Sekitar 300 an juli / jempana / kereta beroda sebagai sarana membawa beragam benda sakral, bergerak dari masing-masing Pura Desa, Pura Puseh, dan Pura Dalem yang ada di Desa Pekraman Kerobokan, menuju ke pantai Petitenget.

Tujuan dari upacara ini adalah untuk penyucian diri. Dalam upacara Melasti menurut Lontar Sunarigama dan Sang Hyang Aji Swamandala ada empat hal yang dipesankan dalam upacara Melasti tersebut.
  1. Pertama untuk mengingatkan umat agar meningkatkan terus baktinya kepada Tuhan (ngiring parwatek dewata).
  2. Kedua peningkatan bakti itu untuk membangun kepedulian agar dengan aktif melakukan pengentasan penderitaan hidup bersama dalam masyarakat (anganyutaken laraning jagat).
  3. Ketiga untuk membangun sikap hidup yang peduli dengan penderitaan hidup bersama itu harus melakukan upaya untuk menguatkan diri dengan membersihkan kekotoran rohani diri sendiri (anganyut aken papa klesa).
  4. Keempat dengan bersama-sama menjaga kelestarian alam ini (anganyut aken letuhan bhuwana).
Dengan ribuan umat Hindu selaku pemedek / penyungsung, yang mengiringi beragam benda sakral dari pura masing-masing, terkadang ada yang mengalami trance / kesurupan.


Trance... Hmm, perlu berhati menyikapi hal ini. Beberapa pakar hypnosis menyatakan bahwa trance adalah suatu situasi dan kondisi seseorang yang menyerupai tidur. Hal ini bisa dibuktikan dari gelombang otak yang terekam. Sementara yang lain mengatakan, mereka sepenuhnya sadar, dan bisa tetap mengendalikan diri mereka.  Adakalanya trance dikaitkan dengan dunia gaib, mistik, ilmu hitam. Adapula yg beranggapan trance merupakan suatu bentuk komunikasi verbal dan non verbal dari alam lain, entah itu leluhur, para dewa, butha kala. Sebagai satu dari sekian pertanda / cihna / ciri / fenomena kehadiran dewata / leluhur.
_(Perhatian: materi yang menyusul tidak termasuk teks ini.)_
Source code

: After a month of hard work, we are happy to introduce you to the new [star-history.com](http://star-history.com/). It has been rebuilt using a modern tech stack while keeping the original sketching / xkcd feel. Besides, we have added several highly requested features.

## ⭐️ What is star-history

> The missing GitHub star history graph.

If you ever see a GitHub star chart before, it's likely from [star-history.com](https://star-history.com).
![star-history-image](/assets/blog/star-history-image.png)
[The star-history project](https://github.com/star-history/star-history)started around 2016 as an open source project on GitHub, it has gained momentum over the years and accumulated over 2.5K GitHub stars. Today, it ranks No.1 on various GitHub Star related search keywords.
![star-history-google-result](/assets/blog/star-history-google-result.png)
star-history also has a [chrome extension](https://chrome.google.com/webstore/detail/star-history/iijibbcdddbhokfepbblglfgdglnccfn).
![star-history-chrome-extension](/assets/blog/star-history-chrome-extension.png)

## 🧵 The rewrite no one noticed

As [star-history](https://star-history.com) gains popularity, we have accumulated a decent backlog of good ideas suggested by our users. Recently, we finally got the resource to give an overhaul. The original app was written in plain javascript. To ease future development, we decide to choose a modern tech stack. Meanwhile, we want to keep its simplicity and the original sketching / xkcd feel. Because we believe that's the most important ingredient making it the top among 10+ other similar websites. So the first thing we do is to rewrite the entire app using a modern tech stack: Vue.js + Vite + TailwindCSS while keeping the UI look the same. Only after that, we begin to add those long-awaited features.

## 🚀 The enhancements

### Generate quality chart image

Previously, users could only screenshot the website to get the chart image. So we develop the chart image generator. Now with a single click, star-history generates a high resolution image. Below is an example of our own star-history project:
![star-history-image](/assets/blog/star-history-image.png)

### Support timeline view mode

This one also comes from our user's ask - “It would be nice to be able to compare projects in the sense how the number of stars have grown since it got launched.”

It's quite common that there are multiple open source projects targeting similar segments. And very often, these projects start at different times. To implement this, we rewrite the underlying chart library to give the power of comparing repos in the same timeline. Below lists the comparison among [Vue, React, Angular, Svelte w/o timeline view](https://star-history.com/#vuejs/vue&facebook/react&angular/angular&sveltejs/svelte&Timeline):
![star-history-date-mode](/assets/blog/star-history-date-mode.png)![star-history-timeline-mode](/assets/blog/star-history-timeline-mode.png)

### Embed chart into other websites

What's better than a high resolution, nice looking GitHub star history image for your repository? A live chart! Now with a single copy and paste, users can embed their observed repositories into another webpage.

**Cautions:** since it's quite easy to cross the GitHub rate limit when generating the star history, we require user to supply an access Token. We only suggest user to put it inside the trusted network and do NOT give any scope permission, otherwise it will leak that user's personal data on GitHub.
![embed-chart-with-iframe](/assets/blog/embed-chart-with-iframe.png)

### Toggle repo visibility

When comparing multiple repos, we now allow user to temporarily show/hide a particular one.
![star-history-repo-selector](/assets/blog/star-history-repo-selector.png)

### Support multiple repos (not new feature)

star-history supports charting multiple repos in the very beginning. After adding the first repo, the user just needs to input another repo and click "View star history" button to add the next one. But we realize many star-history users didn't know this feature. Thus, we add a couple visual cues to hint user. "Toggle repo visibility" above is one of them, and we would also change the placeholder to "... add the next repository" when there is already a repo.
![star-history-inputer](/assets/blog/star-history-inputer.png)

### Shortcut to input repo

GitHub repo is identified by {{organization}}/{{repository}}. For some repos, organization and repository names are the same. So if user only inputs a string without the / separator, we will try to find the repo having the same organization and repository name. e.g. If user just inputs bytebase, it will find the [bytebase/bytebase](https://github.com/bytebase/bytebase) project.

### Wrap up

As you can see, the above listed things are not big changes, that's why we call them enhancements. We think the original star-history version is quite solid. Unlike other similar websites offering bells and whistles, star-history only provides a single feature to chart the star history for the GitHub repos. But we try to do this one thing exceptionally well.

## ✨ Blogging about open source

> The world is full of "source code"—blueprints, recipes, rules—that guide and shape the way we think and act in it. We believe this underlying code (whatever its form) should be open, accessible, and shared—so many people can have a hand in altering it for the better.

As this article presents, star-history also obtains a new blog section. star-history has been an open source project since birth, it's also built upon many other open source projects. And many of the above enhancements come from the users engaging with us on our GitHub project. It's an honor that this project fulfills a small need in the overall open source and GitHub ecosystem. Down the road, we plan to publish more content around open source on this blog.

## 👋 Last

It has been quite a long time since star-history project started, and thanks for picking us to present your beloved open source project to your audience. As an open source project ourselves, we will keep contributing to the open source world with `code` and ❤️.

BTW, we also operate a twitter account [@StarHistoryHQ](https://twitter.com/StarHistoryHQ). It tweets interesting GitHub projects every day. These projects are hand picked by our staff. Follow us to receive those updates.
Beragam pandangan ini, apapun itu, siapapun, dimanapun, dan, dengan cara bagaimanapun, semoga hadir dengan situasi positif yang bisa membawa ke arah semakin baik, dari hari ke hari. Hidup sudah susah dan rumit, maka akan jauh lebih indah dan mudah bila semua berjalan lancar demi kebaikan buana alit & buana agung....


Tujuan utama brata penyepian adalah untuk menguasai diri, menuju kesucian hidup agar dapat melaksanakan dharma sebaik-baiknya menuju keseimbangan dharma, artha, kama dan moksha.
Hari Raya Nyepi memiliki makna filosofis yang relevan dengan tuntutan masa kini dan masa yang akan datang. Melestarikan alam sebagai tujuan utama upacara Tawur Kesanga tentunya merupakan tuntutan hidup masa kini dan yang akan datang. Bhuta Yajña (Tawur Kesanga) mempunyai arti dan makna untuk memotivasi umat Hindu secara ritual dan spiritual agar alam senantiasa menjadi sumber kehidupan.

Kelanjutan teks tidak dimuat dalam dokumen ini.